Cortar salários, despedir ou aumentar impostos?

Rui Rocha, 17.10.11

O editorial de Pedro Santos Guerreiro publicado hoje no Jornal de Negócios é bem o exemplo da desorientação em que estamos. Mesmo os mais lúcidos de entre nós tendem a acordar cada vez mais baralhados. Antes de mais, convém salientar que PSG não questiona a necessidade de assegurar o resultado das medidas: Não havia alternativa a medidas com este alcance.

 

Para além disso, PSG reconhece a necessidade de diminuir o número de funcionários públicos: Seria estrategicamente melhor para o Estado ter feito um despedimento do que este corte cego. Os custos sociais, no entanto, seriam impraticáveis, tendo em conta o desemprego.

 

Todavia, aqui chegado, PSG discorda do caminho adoptado no Orçamento de Estado para 2012. Melhor seria, diz, que em lugar de cortar a remuneração dos funcionários públicos, se tivesse optado por um imposto extraordinário sobre o rendimento e o património. Isto porque os cortes na função pública terão uma consequência nefasta: os melhores tenderão a trocar o sector público pelo sector privado ficando no Estado apenas a "má administração", integrada pelos funcionários improdutivos. Esses que, apesar de poderem até ter remunerações mais baixas, são comparativamente mais caros precisamente por serem improdutivos. 

 

Há, porém, alguns pressupostos da tese de PSG que carecem de demonstração:

a) o facto de se aumentarem taxas de imposto não implica aumento da receita por muitas e variadas razões. Uma delas chama-se evasão. Uma imoralidade, é certo. Mas, tão real quanto o facto de à vida se seguir, mais tarde, ou mais cedo, a morte. Por isso, uma actuação por via fiscal nunca poderia assegurar o mesmo grau de certeza na concretização do défice que está implícito na redução da despesa. Poderíamos correr esse risco? Não me parece.

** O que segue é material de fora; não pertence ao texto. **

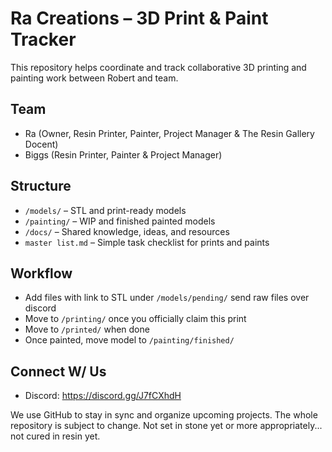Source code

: # Ra Creations – 3D Print & Paint Tracker

This repository helps coordinate and track collaborative 3D printing and painting work between Robert and team.

## Team
- Ra (Owner, Resin Printer, Painter, Project Manager & The Resin Gallery Docent)
- Biggs (Resin Printer, Painter & Project Manager)

## Structure
- `/models/` – STL and print-ready models
- `/painting/` – WIP and finished painted models
- `/docs/` – Shared knowledge, ideas, and resources
- `master list.md` – Simple task checklist for prints and paints

## Workflow
- Add files with link to STL under `/models/pending/` send raw files over discord
- Move to `/printing/` once you officially claim this print
- Move to `/printed/` when done
- Once painted, move model to `/painting/finished/`

## Connect W/ Us
- Discord: https://discord.gg/J7fCXhdH

We use GitHub to stay in sync and organize upcoming projects.
The whole repository is subject to change. Not set in stone yet or more appropriately... not cured in resin yet.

b) PSG dá por provado que se assistirá à fuga da "administração boa". Ora, salvo melhor opinião, isso acontecerá apenas em casos pontuais. O sector privado (a parte dele que conseguir sobreviver) reagirá ao contexto com reduções de quadro e das remunerações médias. É preciso não esquecer que no privado uma parte substancial da remuneração tem natureza variável. Está indexada a objectivos. Não é preciso ser muito clarividente para perceber o que irá acontecer-lhe num contexto de crise e de recessão. Isto é, também no privado se assistirá a um ajustamento em baixa das remunerações. Se não me engano, a "administração boa" terá pouco para onde fugir.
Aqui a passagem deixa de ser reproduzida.